§ **Source material**:
╭──

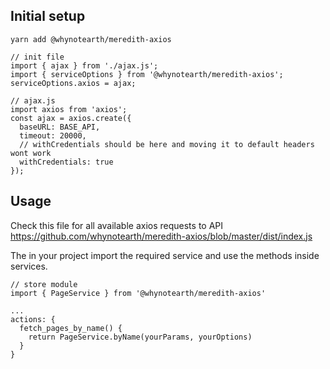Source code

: ## Initial setup

```
yarn add @whynotearth/meredith-axios
```

```
// init file
import { ajax } from './ajax.js';
import { serviceOptions } from '@whynotearth/meredith-axios';
serviceOptions.axios = ajax;
```


```
// ajax.js
import axios from 'axios';
const ajax = axios.create({
  baseURL: BASE_API,
  timeout: 20000,
  // withCredentials should be here and moving it to default headers wont work
  withCredentials: true
});
```

## Usage

Check this file for all available axios requests to API https://github.com/whynotearth/meredith-axios/blob/master/dist/index.js

The in your project import the required service and use the methods inside services.

```
// store module
import { PageService } from '@whynotearth/meredith-axios'

...
actions: {
  fetch_pages_by_name() {
    return PageService.byName(yourParams, yourOptions)
  }
}


```


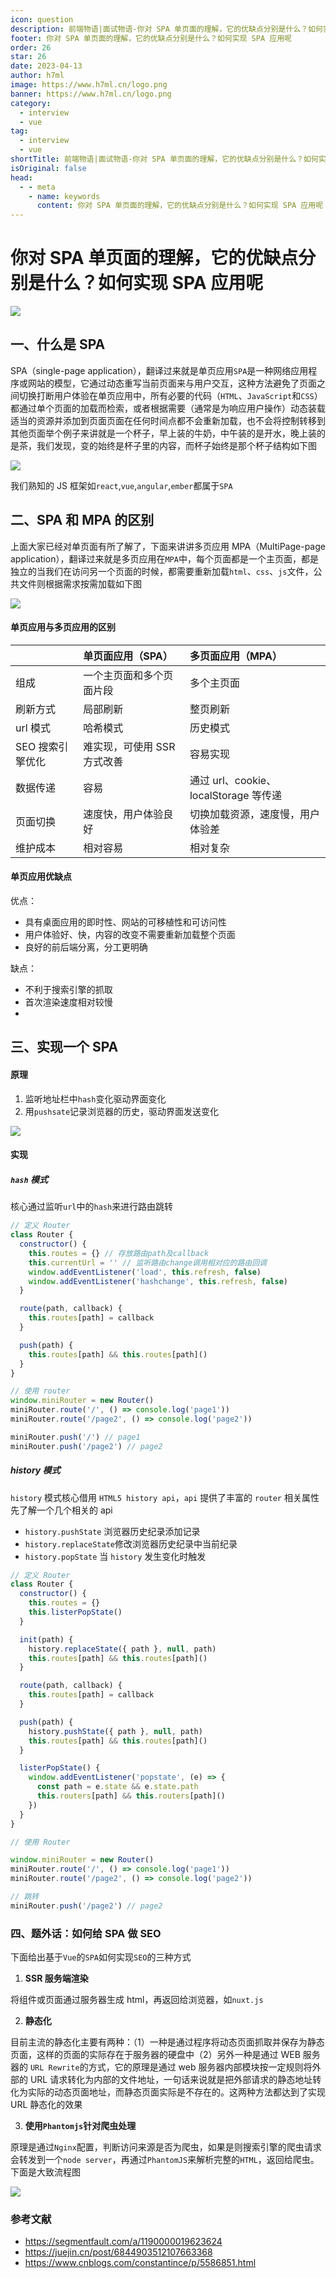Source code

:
 ```yaml
---
icon: question
description: 前端物语|面试物语-你对 SPA 单页面的理解，它的优缺点分别是什么？如何实现 SPA 应用呢
footer: 你对 SPA 单页面的理解，它的优缺点分别是什么？如何实现 SPA 应用呢
order: 26
star: 26
date: 2023-04-13
author: h7ml
image: https://www.h7ml.cn/logo.png
banner: https://www.h7ml.cn/logo.png
category:
  - interview
  - vue
tag:
  - interview
  - vue
shortTitle: 前端物语|面试物语-你对 SPA 单页面的理解，它的优缺点分别是什么？如何实现 SPA 应用呢
isOriginal: false
head:
  - - meta
    - name: keywords
      content: 你对 SPA 单页面的理解，它的优缺点分别是什么？如何实现 SPA 应用呢
---
```


# 你对 SPA 单页面的理解，它的优缺点分别是什么？如何实现 SPA 应用呢

![](http://static.5ibug.net/vitepress/assets/images/interview/cf6aa320-3ac6-11eb-85f6-6fac77c0c9b3.png)

## 一、什么是 SPA

SPA（single-page application），翻译过来就是单页应用`SPA`是一种网络应用程序或网站的模型，它通过动态重写当前页面来与用户交互，这种方法避免了页面之间切换打断用户体验在单页应用中，所有必要的代码（`HTML`、`JavaScript`和`CSS`）都通过单个页面的加载而检索，或者根据需要（通常是为响应用户操作）动态装载适当的资源并添加到页面页面在任何时间点都不会重新加载，也不会将控制转移到其他页面举个例子来讲就是一个杯子，早上装的牛奶，中午装的是开水，晚上装的是茶，我们发现，变的始终是杯子里的内容，而杯子始终是那个杯子结构如下图

![](http://static.5ibug.net/vitepress/assets/images/interview/df14a5a0-3ac6-11eb-85f6-6fac77c0c9b3.png)

我们熟知的 JS 框架如`react`,`vue`,`angular`,`ember`都属于`SPA`

## 二、SPA 和 MPA 的区别

上面大家已经对单页面有所了解了，下面来讲讲多页应用 MPA（MultiPage-page application），翻译过来就是多页应用在`MPA`中，每个页面都是一个主页面，都是独立的当我们在访问另一个页面的时候，都需要重新加载`html`、`css`、`js`文件，公共文件则根据需求按需加载如下图

![](http://static.5ibug.net/vitepress/assets/images/interview/eeb13aa0-3ac6-11eb-85f6-6fac77c0c9b3.png)

#### 单页应用与多页应用的区别

|                  | 单页面应用（SPA）           | 多页面应用（MPA）                     |
| :--------------- | :-------------------------- | :------------------------------------ |
| 组成             | 一个主页面和多个页面片段    | 多个主页面                            |
| 刷新方式         | 局部刷新                    | 整页刷新                              |
| url 模式         | 哈希模式                    | 历史模式                              |
| SEO 搜索引擎优化 | 难实现，可使用 SSR 方式改善 | 容易实现                              |
| 数据传递         | 容易                        | 通过 url、cookie、localStorage 等传递 |
| 页面切换         | 速度快，用户体验良好        | 切换加载资源，速度慢，用户体验差      |
| 维护成本         | 相对容易                    | 相对复杂                              |

#### 单页应用优缺点

优点：

- 具有桌面应用的即时性、网站的可移植性和可访问性
- 用户体验好、快，内容的改变不需要重新加载整个页面
- 良好的前后端分离，分工更明确

缺点：

- 不利于搜索引擎的抓取
- 首次渲染速度相对较慢
-

## 三、实现一个 SPA

#### 原理

1. 监听地址栏中`hash`变化驱动界面变化
2. 用`pushsate`记录浏览器的历史，驱动界面发送变化

![](http://static.5ibug.net/vitepress/assets/images/interview/fc95bf60-3ac6-11eb-ab90-d9ae814b240d.png)

#### 实现

##### `hash` 模式

核心通过监听`url`中的`hash`来进行路由跳转

```js
// 定义 Router
class Router {
  constructor() {
    this.routes = {} // 存放路由path及callback
    this.currentUrl = '' // 监听路由change调用相对应的路由回调
    window.addEventListener('load', this.refresh, false)
    window.addEventListener('hashchange', this.refresh, false)
  }

  route(path, callback) {
    this.routes[path] = callback
  }

  push(path) {
    this.routes[path] && this.routes[path]()
  }
}

// 使用 router
window.miniRouter = new Router()
miniRouter.route('/', () => console.log('page1'))
miniRouter.route('/page2', () => console.log('page2'))

miniRouter.push('/') // page1
miniRouter.push('/page2') // page2
```

##### history 模式

`history` 模式核心借用 `HTML5 history api`，`api` 提供了丰富的 `router` 相关属性先了解一个几个相关的 api

- `history.pushState` 浏览器历史纪录添加记录
- `history.replaceState`修改浏览器历史纪录中当前纪录
- `history.popState` 当 `history` 发生变化时触发

```js
// 定义 Router
class Router {
  constructor() {
    this.routes = {}
    this.listerPopState()
  }

  init(path) {
    history.replaceState({ path }, null, path)
    this.routes[path] && this.routes[path]()
  }

  route(path, callback) {
    this.routes[path] = callback
  }

  push(path) {
    history.pushState({ path }, null, path)
    this.routes[path] && this.routes[path]()
  }

  listerPopState() {
    window.addEventListener('popstate', (e) => {
      const path = e.state && e.state.path
      this.routers[path] && this.routers[path]()
    })
  }
}

// 使用 Router

window.miniRouter = new Router()
miniRouter.route('/', () => console.log('page1'))
miniRouter.route('/page2', () => console.log('page2'))

// 跳转
miniRouter.push('/page2') // page2
```

### 四、题外话：如何给 SPA 做 SEO

下面给出基于`Vue`的`SPA`如何实现`SEO`的三种方式

1. **SSR 服务端渲染**

将组件或页面通过服务器生成 html，再返回给浏览器，如`nuxt.js`

2. **静态化**

目前主流的静态化主要有两种：（1）一种是通过程序将动态页面抓取并保存为静态页面，这样的页面的实际存在于服务器的硬盘中（2）另外一种是通过 WEB 服务器的 `URL Rewrite`的方式，它的原理是通过 web 服务器内部模块按一定规则将外部的 URL 请求转化为内部的文件地址，一句话来说就是把外部请求的静态地址转化为实际的动态页面地址，而静态页面实际是不存在的。这两种方法都达到了实现 URL 静态化的效果

3. **使用`Phantomjs`针对爬虫处理**

原理是通过`Nginx`配置，判断访问来源是否为爬虫，如果是则搜索引擎的爬虫请求会转发到一个`node server`，再通过`PhantomJS`来解析完整的`HTML`，返回给爬虫。下面是大致流程图

![](http://static.5ibug.net/vitepress/assets/images/interview/25be6630-3ac7-11eb-ab90-d9ae814b240d.png)

### 参考文献

- <https://segmentfault.com/a/1190000019623624>
- <https://juejin.cn/post/6844903512107663368>
- <https://www.cnblogs.com/constantince/p/5586851.html>
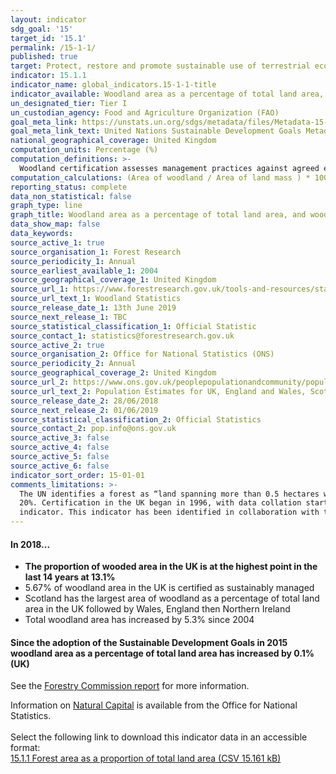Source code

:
```yaml
---
layout: indicator
sdg_goal: '15'
target_id: '15.1'
permalink: /15-1-1/
published: true
target: Protect, restore and promote sustainable use of terrestrial ecosystems, sustainably manage forests, combat desertification, and halt and reverse land degradation and halt biodiversity loss
indicator: 15.1.1
indicator_name: global_indicators.15-1-1-title
indicator_available: Woodland area as a percentage of total land area, and woodland area certified as sustainably managed as a percentage of total land area
un_designated_tier: Tier I
un_custodian_agency: Food and Agriculture Organization (FAO)
goal_meta_link: https://unstats.un.org/sdgs/metadata/files/Metadata-15-01-01.pdf
goal_meta_link_text: United Nations Sustainable Development Goals Metadata (PDF 379 KB)
national_geographical_coverage: United Kingdom
computation_units: Percentage (%)
computation_definitions: >-
  Woodland certification assesses management practices against agreed environmental standards. Certification requires that wood products are harvested legally and sustainably, and that important wildlife habitats are identified and are not negatively impacted by management.
computation_calculations: (Area of woodland / Area of land mass ) * 100 OR (Area of certified woodland / Area of land mass ) * 100
reporting_status: complete
data_non_statistical: false
graph_type: line
graph_title: Woodland area as a percentage of total land area, and woodland area certified as sustainably managed as a percentage of total land area 
data_show_map: false
data_keywords:  
source_active_1: true
source_organisation_1: Forest Research
source_periodicity_1: Annual
source_earliest_available_1: 2004
source_geographical_coverage_1: United Kingdom
source_url_1: https://www.forestresearch.gov.uk/tools-and-resources/statistics/statistics-by-topic/woodland-statistics/
source_url_text_1: Woodland Statistics
source_release_date_1: 13th June 2019
source_next_release_1: TBC
source_statistical_classification_1: Official Statistic 
source_contact_1: statistics@forestresearch.gov.uk
source_active_2: true
source_organisation_2: Office for National Statistics (ONS)
source_periodicity_2: Annual
source_geographical_coverage_2: United Kingdom
source_url_2: https://www.ons.gov.uk/peoplepopulationandcommunity/populationandmigration/populationestimates/datasets/populationestimatesforukenglandandwalesscotlandandnorthernireland
source_url_text_2: Population Estimates for UK, England and Wales, Scotland and Northern Ireland
source_release_date_2: 28/06/2018
source_next_release_2: 01/06/2019
source_statistical_classification_2: Official Statistics
source_contact_2: pop.info@ons.gov.uk
source_active_3: false
source_active_4: false
source_active_5: false
source_active_6: false
indicator_sort_order: 15-01-01
comments_limitations: >-
  The UN identifies a forest as “land spanning more than 0.5 hectares with trees higher than 5 meters and a canopy cover of more than 10 percent, or trees able to reach these thresholds in situ". The definition used in the UK calculations only counts areas where the canopy covers more than
  20%. Certification in the UK began in 1996, with data collation starting in 2001, becoming a regular annual collation in 2004. New certificates may relate to existing woodland that was not previously certified, or to newly planted areas. Data follows the UN specification for this
  indicator. This indicator has been identified in collaboration with topic experts.
---
```

####  **In 2018...**

<ul>
<li><strong>The proportion of wooded area in the UK is at the highest point in the last 14 years at 13.1%</strong></li>
<li>5.67% of woodland area in the UK is certified as sustainably managed</li>
<li>Scotland has the largest area of woodland as a percentage of total land area in the UK followed by Wales, England then Northern Ireland</li>
<li>Total woodland area has increased by 5.3% since 2004</li>
</ul>

#### **Since the adoption of the Sustainable Development Goals in 2015 woodland area as a percentage of total land area has increased by 0.1% (UK)**

See the [Forestry Commission report](https://www.forestresearch.gov.uk/tools-and-resources/statistics/forestry-statistics/) for more information.

Information on [Natural Capital](https://www.ons.gov.uk/economy/environmentalaccounts/bulletins/uknaturalcapital/landandhabitatecosystemaccounts#ecosystem-accounts-for-woodland/) is available from the Office for National Statistics.<br><br>Select the following link to download this indicator data in an accessible format:<br>[15.1.1 Forest area as a proportion of total land area (CSV 15.161 kB)](https://sustainabledevelopment-uk.github.io/sdg-data/data/15-1-1.csv)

╰──

§ **Aim of the exercise**:
From the records above, pull out each line that has "Official".

§ **Finished exercise**:
source_statistical_classification_1: Official Statistic 
source_statistical_classification_2: Official Statistics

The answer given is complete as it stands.